**Extracted data entries:**
/---
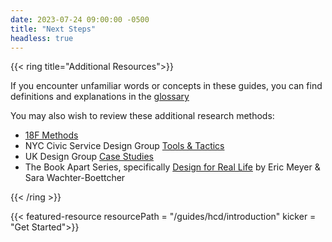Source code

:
 ```yaml
---
date: 2023-07-24 09:00:00 -0500
title: "Next Steps"
headless: true
---
```


{{< ring title="Additional Resources">}}

If you encounter unfamiliar words or concepts in these guides, you can find definitions and explanations in the <a href="javascript:void(0)" class="js-glossary-toggle">glossary</a>

You may also wish to review these additional research methods:

- [18F Methods](https://methods.18f.gov/)
- NYC Civic Service Design Group [Tools & Tactics](https://www1.nyc.gov/assets/servicedesign/)
- UK Design Group [Case Studies](https://www.designcouncil.org.uk/resources/search)
- The Book Apart Series, specifically [Design for Real Life](https://abookapart.com/products/design-for-real-life) by Eric Meyer & Sara Wachter-Boettcher

{{< /ring >}}

{{< featured-resource resourcePath = "/guides/hcd/introduction" kicker = "Get Started">}}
\---
**EXERCISE DETAILS:** Identify the lines in the entries that hold "guides" and return each one.

**OUTPUT:**
If you encounter unfamiliar words or concepts in these guides, you can find definitions and explanations in the <a href="javascript:void(0)" class="js-glossary-toggle">glossary</a>
{{< featured-resource resourcePath = "/guides/hcd/introduction" kicker = "Get Started">}}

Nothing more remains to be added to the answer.